When I moved to Denver in 1968 and was enrolled in Denver Public Schools a weird thing happened one day when our class was interrupted and a tall man with oily black hair, large pores and a strong southern accent came into our classroom and gave us a pitch about selling his line of plastic combs to our families and neighbors. He told us we could win prizes and that the experience would build character. I might be wrong, but I don’t think it was ever made clear to us kids what the ostensible school-related or charitable reason was that this frightening scumbag was allowed into our school day. We were pretty much forced to participate and I remember not doing that well and my Dad being pissed that he had to buy these crappy red combs. That experience stuck with me for the rest of my life. I have met many salesmen over the years and some have been very nice people, but that “type,” that brand of peculiarly American snake-oil salesman remains a reality in modern life and is still to be regularly encountered. No movie has ever quite gotten this phenomenon as perfectly as Glengarry Glen Ross. Combining the greatest ensemble cast since Twelve Angry Men with David Mamet’s precise, biting, insightful and torturous dialogue and director James Foley’s claustrophobic filming, Glengarry Glen Ross is a modern masterpiece of existential angst.

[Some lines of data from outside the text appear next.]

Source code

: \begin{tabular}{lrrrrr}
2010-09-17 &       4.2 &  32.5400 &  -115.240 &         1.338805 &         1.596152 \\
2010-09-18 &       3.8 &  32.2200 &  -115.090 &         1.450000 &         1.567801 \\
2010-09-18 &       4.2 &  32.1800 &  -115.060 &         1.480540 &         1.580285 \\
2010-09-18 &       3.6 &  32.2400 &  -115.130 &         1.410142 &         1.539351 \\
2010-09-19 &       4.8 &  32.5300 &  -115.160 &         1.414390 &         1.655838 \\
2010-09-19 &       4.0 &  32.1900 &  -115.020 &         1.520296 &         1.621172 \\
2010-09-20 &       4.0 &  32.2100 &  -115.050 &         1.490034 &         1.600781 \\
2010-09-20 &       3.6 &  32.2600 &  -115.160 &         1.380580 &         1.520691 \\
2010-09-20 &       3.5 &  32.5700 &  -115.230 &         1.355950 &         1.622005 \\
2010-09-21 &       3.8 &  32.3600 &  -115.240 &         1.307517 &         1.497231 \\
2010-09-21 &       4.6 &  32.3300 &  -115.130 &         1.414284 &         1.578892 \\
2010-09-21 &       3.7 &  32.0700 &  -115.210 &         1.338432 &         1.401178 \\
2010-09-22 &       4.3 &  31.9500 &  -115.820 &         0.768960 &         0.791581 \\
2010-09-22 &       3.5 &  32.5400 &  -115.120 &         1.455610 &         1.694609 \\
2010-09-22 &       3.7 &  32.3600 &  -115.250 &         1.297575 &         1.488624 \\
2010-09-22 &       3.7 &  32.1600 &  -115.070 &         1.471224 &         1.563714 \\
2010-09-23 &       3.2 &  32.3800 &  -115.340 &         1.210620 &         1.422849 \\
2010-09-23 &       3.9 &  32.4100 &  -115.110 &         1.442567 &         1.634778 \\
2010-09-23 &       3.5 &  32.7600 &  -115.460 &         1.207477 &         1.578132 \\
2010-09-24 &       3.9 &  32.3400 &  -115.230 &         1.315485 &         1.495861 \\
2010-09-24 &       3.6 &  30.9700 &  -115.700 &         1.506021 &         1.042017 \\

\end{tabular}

Are you familiar with Gil Gunderson, the character on The Simpsons who is perpetually at the end of line at another dead end job? Gil is a caricature of Jack Lemmon’s character in Glengarry. Lemmon is Shelly “The Machine” Levine the most pitiful, washed-up, sad excuse for a salesman since Willy Loman in Death Of A Salesman, whose plight, along with three other losers (Alan Arkin, Ed Harris and Al Pacino) are trying to complete high pressure sales of bad real-estate developments to confused old people and cold call victims. They exist in a high-pressure office environment run by a lizard of a man brilliantly played by Kevin Spacey, where they are subjected to threats, abuse and a competitive system that threatens their job at all times. The movie begins with one of the greatest scenes ever as Alec Baldwin comes to the office to give a “motivational” speech. He lays out the incentive package thusly; “first prize is a Cadillac, second prize is a set of steak knives, third prize is you’re fired.” It is with this pressure that we crawl under a rock with these men and see how bad a job can be. Pacino is riveting as the egotistical Rickie Roma, a man with the ability to figure out people’s particular weaknesses and then exploit that information to sell them something they don’t want. He’s despicable but it is impossible to take your eyes off him. It is one of his great performances on screen. In fact, each actor offers a once-in-a-lifetime performance. The movie lives with the men as they inhabit this office, trying to arrange what they call “sits” where they actually get with their prospective client and wear them down until they sign a contract to buy one of their housing developments which carry names like Glengarry Estates. The outside world is treated like just another nasty character, bringing either pouring rain or blinding light. Their life is a pitiful string of lies, exaggerations and affronts on the bottom of the investment chain.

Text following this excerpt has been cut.